知花亀次郎
(一九五〇年一〇月〜一九五一年九月勤務)
「野球指導」の思い出をテーマに寄稿依頼がありました。五〇年余も昔のことで薄れかけた記憶を辿りながらのお話で恐縮です。
一九五〇年四月から六ヶ月間、コザ教員訓練所での研修を終え、教官補として渡慶次初等学校に配置されたのが子ども達との出会いとなる。五〇年一〇月だった。宮城傳三郎校長はじめ多くの先輩達の歓迎を頂き四年担任を拝命。初任給一九〇〇B円也。
授業は午前で終了、子ども等は下校となる。職員の退庁時間も全体的に自由裁量の感。小生は、休み時間や放課後はクラスの子どもたちとじゃれ合い、初めての教員生活を楽しみながら五〇年度を無事修了。翌五一年四月、体育主任の山内繁雄氏が読谷中へ転任。後任として五年担任の小生が体育主任を拝命。体育主任の任務には、体育用具の管理や諸競技大会への参加準備等があった。
早速、近々やってくる野球大会に備えなければならない。六年生を主体としたチームで毎日放課後三時頃から練習開始となる。子どもらは、これまでの積み重ねもあって投球、捕球に守備感覚も良好。打撃も球を恐れずよくついていく。ポジション獲得にも闘志がわく。練習二〜三時間。個々のハンブルには容赦なく怒声が飛ぶ。又当時は物不足の時代、ボール一個とはいえ貴重な備品。練習で草叢(くさむら)やかずら畑に逃げ込んだボールは見つかるまで皆で探す。これも用具確保の為練習後の欠かせない日課だった。打撃練習で困った事はバット。US製は長くて重い。苦肉の策として、先端を少々切りつめて使用。効果的中。子どもらの打撃力がアップした。その後暫く、渡慶次小校チームの秘密兵器的存在となる。投手には山内昌治君(故人)がいた。落ち着きがあり球威も制球力も抜群、大会制覇の立役者だった。子どもらは日々に成長著しく、五一年の野球大会で他を圧倒し優勝。村代表として普天間初等学校で行われたコザ地区大会に出場。他を寄せつけず優勝。意気揚々優勝旗を先頭に「あな嬉し喜ばし…」を大合唱しながら職員、父母の待つ学校へ凱旋。おそばの御馳走をいただきながら、校長の激励で今一度優勝をかみしめる。

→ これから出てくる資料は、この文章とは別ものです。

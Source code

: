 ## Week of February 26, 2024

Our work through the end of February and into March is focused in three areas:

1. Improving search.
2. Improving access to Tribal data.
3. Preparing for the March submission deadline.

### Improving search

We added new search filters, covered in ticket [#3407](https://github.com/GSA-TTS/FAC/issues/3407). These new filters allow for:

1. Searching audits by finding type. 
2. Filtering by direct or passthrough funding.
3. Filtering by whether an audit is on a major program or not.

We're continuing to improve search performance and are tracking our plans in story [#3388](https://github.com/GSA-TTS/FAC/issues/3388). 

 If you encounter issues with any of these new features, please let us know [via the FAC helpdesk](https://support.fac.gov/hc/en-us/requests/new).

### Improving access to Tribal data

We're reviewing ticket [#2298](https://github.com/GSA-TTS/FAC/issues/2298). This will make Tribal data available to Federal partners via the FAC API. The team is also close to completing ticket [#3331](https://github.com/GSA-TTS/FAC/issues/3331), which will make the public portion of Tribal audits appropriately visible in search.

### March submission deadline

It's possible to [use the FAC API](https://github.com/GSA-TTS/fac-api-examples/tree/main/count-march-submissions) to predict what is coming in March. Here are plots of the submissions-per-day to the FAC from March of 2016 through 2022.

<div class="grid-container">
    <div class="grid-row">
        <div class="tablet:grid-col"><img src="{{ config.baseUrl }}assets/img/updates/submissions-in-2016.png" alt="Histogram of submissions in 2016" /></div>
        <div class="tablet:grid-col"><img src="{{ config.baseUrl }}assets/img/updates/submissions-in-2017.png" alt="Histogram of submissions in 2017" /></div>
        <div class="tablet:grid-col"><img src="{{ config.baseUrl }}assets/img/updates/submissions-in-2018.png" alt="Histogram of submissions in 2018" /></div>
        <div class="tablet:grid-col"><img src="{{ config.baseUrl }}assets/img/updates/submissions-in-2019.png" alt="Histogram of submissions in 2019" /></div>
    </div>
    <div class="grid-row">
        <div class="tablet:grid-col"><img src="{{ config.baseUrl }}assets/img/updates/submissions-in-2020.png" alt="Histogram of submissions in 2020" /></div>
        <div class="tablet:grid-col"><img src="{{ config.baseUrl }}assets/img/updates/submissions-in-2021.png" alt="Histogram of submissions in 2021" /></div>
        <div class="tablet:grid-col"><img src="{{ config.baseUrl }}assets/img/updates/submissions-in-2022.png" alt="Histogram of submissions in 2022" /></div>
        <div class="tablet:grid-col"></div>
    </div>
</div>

顧みれば小生には「誰が生徒か先生か…」の教職一年生だったが、渡慶次初等学校での忘れ難い思い出となった。そこには又、日頃の練習時に度々手作りのココアミルクやぜんざいやかちシブイ(?)等をさし入れたりして子どもらの体力補給の為使丁や女教員の温かいもてなしがあったことも忘れ難い。多謝。
その後五一年一〇月、小生は読谷中学校に転勤することになったのだが、よい思い出を共有させてくれた当時のチームメンバーを紹介し感謝したい。
与那覇徳光、津波仁正、山内敏英、山内徳信、松田昌俊、山内昌一、儀間重信、与那覇昌勝、棚原栄雄、山内昌治(故人)、福地蔡文(故人)。
渡慶次小学校の更なるご隆昌を祈念申し上げ、思い出の一端とさせていただきます。